What might be wrong?
 
Probably reverse DNS isn't set up correctly or you are on an IP segment defined as a range of addresses for an ISP.

So if the email server is at home, you're SOL. You would have to find a Smarthost to bounce the mail off of (such as your ISP's email servers if they allow it) for this to work.

http://www.dnsstuff.com/ has a SPAM lookup database.
 
I am at home. Can you explain how being on a segment defined as an ISP should make a difference?

The ISP told me I would be able to host my own mail server and gave me a static IP address.
 
If the "Blacklists" have the ISP's range of IP addresses marked as a source of spam, your IP address in that range would then register as a spam address...
 
Originally posted by: Fardringle
If the "Blacklists" have the ISP's range of IP addresses marked as a source of spam, your IP address in that range would then register as a spam address...

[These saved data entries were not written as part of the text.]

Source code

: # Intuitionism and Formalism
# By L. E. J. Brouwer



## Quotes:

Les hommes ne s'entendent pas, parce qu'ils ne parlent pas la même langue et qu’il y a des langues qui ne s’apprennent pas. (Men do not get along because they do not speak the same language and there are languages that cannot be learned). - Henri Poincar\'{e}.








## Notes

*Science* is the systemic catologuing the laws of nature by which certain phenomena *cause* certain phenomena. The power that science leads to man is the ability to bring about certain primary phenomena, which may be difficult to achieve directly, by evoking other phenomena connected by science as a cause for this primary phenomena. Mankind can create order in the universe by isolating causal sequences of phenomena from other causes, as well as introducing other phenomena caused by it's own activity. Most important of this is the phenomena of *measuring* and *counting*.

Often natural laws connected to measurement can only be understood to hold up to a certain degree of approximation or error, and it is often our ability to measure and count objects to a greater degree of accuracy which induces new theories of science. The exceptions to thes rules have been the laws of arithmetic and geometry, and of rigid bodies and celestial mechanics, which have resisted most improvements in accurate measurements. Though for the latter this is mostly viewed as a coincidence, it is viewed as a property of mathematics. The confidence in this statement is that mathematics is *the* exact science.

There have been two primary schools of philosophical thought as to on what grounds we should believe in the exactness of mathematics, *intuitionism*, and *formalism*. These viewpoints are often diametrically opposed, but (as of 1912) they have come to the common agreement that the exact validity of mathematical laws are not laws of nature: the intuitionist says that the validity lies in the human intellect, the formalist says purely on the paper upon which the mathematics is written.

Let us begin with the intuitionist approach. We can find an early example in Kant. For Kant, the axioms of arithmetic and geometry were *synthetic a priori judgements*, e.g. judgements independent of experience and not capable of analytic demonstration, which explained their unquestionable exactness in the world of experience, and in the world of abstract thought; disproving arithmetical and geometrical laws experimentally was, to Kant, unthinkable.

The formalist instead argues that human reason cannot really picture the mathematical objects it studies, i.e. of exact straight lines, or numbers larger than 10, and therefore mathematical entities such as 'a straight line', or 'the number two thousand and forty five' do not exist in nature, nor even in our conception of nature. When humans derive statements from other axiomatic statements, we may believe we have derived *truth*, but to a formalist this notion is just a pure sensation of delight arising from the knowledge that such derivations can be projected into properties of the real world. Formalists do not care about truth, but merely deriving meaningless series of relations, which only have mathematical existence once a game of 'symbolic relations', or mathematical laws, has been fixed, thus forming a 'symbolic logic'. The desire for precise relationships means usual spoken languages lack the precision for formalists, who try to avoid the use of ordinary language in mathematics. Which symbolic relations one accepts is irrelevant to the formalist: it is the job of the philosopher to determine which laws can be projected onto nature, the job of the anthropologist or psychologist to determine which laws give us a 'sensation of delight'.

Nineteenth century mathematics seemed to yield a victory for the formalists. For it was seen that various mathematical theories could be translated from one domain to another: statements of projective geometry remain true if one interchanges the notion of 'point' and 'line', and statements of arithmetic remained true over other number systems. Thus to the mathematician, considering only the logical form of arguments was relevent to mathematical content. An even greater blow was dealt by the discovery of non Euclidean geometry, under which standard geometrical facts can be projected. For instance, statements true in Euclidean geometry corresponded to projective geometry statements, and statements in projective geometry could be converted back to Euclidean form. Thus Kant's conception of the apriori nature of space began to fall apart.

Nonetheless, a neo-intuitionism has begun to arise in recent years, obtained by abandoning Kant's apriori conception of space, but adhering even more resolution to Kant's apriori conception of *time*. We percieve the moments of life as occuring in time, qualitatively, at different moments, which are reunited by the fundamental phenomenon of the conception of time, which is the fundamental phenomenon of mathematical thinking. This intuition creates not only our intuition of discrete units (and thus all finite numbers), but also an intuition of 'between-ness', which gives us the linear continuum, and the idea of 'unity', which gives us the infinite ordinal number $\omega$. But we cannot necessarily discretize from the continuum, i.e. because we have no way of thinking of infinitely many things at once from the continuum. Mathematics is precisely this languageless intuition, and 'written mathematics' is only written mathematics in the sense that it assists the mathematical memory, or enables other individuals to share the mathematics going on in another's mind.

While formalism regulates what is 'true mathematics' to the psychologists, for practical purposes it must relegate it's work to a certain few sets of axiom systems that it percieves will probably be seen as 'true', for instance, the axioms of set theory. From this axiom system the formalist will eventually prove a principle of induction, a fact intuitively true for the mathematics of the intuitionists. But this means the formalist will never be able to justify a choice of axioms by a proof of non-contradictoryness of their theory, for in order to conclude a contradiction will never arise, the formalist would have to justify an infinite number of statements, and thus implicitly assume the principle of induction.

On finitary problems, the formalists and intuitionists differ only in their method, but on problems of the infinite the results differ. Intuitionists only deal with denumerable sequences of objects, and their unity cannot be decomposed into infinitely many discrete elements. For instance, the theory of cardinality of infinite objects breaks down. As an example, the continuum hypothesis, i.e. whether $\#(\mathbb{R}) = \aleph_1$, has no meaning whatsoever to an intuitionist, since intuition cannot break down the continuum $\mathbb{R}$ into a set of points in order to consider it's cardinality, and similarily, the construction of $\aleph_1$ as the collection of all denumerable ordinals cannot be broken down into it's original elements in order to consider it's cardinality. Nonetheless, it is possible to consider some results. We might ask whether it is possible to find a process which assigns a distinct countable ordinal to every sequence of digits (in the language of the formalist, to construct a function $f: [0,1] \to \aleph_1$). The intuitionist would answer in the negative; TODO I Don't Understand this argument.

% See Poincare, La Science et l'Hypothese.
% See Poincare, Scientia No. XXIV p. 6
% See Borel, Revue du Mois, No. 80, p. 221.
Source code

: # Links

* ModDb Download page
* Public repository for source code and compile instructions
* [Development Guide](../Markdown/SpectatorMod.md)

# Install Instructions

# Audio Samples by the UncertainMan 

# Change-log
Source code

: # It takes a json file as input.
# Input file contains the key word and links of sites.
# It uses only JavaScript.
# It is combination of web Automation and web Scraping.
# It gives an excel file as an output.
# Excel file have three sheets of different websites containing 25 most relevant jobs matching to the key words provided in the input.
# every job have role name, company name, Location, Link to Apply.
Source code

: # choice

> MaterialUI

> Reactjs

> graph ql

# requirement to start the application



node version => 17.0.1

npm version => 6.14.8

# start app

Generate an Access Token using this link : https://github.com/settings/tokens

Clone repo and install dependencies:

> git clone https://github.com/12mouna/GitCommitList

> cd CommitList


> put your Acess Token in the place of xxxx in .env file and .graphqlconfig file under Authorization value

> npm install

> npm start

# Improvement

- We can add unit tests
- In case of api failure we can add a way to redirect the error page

According to dnsstuff.com the range is not flagged as spam by anyone. The address is 69.41.7.XXX.
 
What domains are rejecting your messages? Some private corporations employ their own black and white lists and do not allow any incoming or outgoing email for domains that are not on the white list.
 
The domain is skateblade.net.
I've sent less than 20 total E-mails from the domain.
My messages are marked a spam by yahoo and rejected by verizon.net.
I haven't found anyone else rejecting them yet.
 
Originally posted by: reicherb
I am at home. Can you explain how being on a segment defined as an ISP should make a difference?

The ISP told me I would be able to host my own mail server and gave me a static IP address.

Then it's probably a reverse DNS issue, which you probably won't be able to resolve. In other words, just because you have server.domain.com pointing to 69.41.7.XXX, doesn't necessarily mean that 69.41.7.XXX will resolve back to server.domain.com. If it's an IP address owned by your ISP, 69.41.7.XXX will probably resolve back to server.ispdomain.com.

Some mail servers will reject mail from servers where the DNS and reverse DNS don't match.

JW
 
Ok, it is a reverse DNS issue. It's returning my ISPs domain.

Before I contact my ISP who told me I can host a mail server to get this resolved, it is technically possible for them to change the reverse lookup for 1 address correct?